→ **Work request**
Pictures stay out; everything else in the entries below is to be duplicated exactly.

→ **Supplied records**
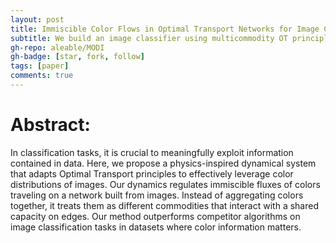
 ```yaml
---
layout: post
title: Immiscible Color Flows in Optimal Transport Networks for Image Classification
subtitle: We build an image classifier using multicommodity OT principles.
gh-repo: aleable/MODI
gh-badge: [star, fork, follow]
tags: [paper]
comments: true
---
```


# Abstract:

In classification tasks, it is crucial to meaningfully exploit information contained in data. Here, we propose a physics-inspired dynamical system that adapts Optimal Transport principles to effectively leverage color distributions of images. Our dynamics regulates immiscible fluxes of colors traveling on a network built from images. Instead of aggregating colors together, it treats them as different commodities that interact with a shared capacity on edges. Our method outperforms competitor algorithms on image classification tasks in datasets where color information matters.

→ **Answer for this exercise**
 ```yaml
---
layout: post
title: Immiscible Color Flows in Optimal Transport Networks for Image Classification
subtitle: We build an image classifier using multicommodity OT principles.
gh-repo: aleable/MODI
gh-badge: [star, fork, follow]
tags: [paper]
comments: true
---
```


# Abstract:

In classification tasks, it is crucial to meaningfully exploit information contained in data. Here, we propose a physics-inspired dynamical system that adapts Optimal Transport principles to effectively leverage color distributions of images. Our dynamics regulates immiscible fluxes of colors traveling on a network built from images. Instead of aggregating colors together, it treats them as different commodities that interact with a shared capacity on edges. Our method outperforms competitor algorithms on image classification tasks in datasets where color information matters.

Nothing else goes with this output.